The first witness on Tuesday was Sally Franklin, an executive at Penguin Random House, which published several of Trump’s books through one of the company’s imprints.
Prosecutor Becky Mangold had Franklin read excerpts from the 2004 volume Trump: How to Get Rich that illuminated Trump’s approach to business. The readings appeared to be designed to show that Trump was hands-on at his company and willing to retaliate against those he perceives have done him wrong.
Among the excerpts: “If you don’t know every aspect of what you’re doing, down to the paper clips, you’re setting yourself up for some unwanted surprises”, and “For many years, I’ve said that if someone screws you, screw them back”.
The testimony from Jeffrey McConney yielded an important building block for prosecutors trying to pull back the curtain on what they say was a corporate records cover-up of transactions designed to protect Trump’s Republican presidential bid during a pivotal stretch of the race. It focused on a $196,000 payment from Cohen to Daniels and the subsequent reimbursement Cohen received.
McConney and another witnesses testified that the reimbursement cheques were drawn from Trump’s personal account. Yet even as jurors witnessed the cheques and other documentary evidence, prosecutors did not elicit testimony on Monday showing that Trump dictated that the payments would be logged as legal expenses, a designation that prosecutors contend was intentionally deceptive.

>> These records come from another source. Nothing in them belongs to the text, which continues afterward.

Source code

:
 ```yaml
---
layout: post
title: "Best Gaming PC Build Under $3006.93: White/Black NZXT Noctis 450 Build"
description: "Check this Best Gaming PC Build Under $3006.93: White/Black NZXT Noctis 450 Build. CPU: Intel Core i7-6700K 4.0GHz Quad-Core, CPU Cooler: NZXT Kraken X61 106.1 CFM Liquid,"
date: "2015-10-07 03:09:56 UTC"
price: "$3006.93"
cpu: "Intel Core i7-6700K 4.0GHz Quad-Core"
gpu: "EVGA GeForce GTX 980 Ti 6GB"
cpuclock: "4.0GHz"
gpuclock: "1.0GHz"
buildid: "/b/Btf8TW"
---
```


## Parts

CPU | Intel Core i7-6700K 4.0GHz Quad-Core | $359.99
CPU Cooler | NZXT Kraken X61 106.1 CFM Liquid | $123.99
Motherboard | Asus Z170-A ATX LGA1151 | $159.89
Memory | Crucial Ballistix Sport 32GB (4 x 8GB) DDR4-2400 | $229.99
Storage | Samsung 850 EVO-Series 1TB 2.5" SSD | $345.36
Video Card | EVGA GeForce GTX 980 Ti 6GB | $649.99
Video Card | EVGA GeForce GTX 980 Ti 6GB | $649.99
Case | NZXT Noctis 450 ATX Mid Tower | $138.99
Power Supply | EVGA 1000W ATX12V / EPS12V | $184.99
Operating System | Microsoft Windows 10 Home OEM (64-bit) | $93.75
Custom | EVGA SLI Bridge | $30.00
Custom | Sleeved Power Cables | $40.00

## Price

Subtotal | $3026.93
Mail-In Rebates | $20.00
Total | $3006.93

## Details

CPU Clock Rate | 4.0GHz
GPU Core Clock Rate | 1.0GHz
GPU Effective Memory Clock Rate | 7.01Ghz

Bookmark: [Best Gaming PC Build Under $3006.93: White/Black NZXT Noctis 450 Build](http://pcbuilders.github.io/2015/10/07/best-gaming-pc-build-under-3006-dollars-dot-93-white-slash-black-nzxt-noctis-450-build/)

McConney acknowledged during cross-examination that Trump never asked him to log the reimbursements as legal expenses or discussed the matter with him at all. Another witness, Deborah Tarasoff, a Trump Organisation accounts payable supervisor, said under questioning that she did not get permission to cut the checks in question from Trump himself.
“You never had any reason to believe that President Trump was hiding anything or anything like that?” Trump attorney Todd Blanche asked.
“Correct,” Tarasoff replied.
“It appears that the $1000 fines are not serving as a deterrent. Therefore going forward, this court will have to consider a jail sanction,” Merchan said before jurors were brought into the courtroom.
Trump sat forward in his seat, glowering at the judge as he handed down the ruling. When the judge finished speaking, Trump shook his head twice and crossed his arms.
Yet even as Merchan warned of jail time in his most pointed and direct admonition, he also made clear his reservations about a step that he described as a “last resort”.
“The last thing I want to do is put you in jail,” Merchan said.
“You are the former president of the United States and possibly the next president as well. There are many reasons why incarceration is truly a last resort for me. To take that step would be disruptive to these proceedings.”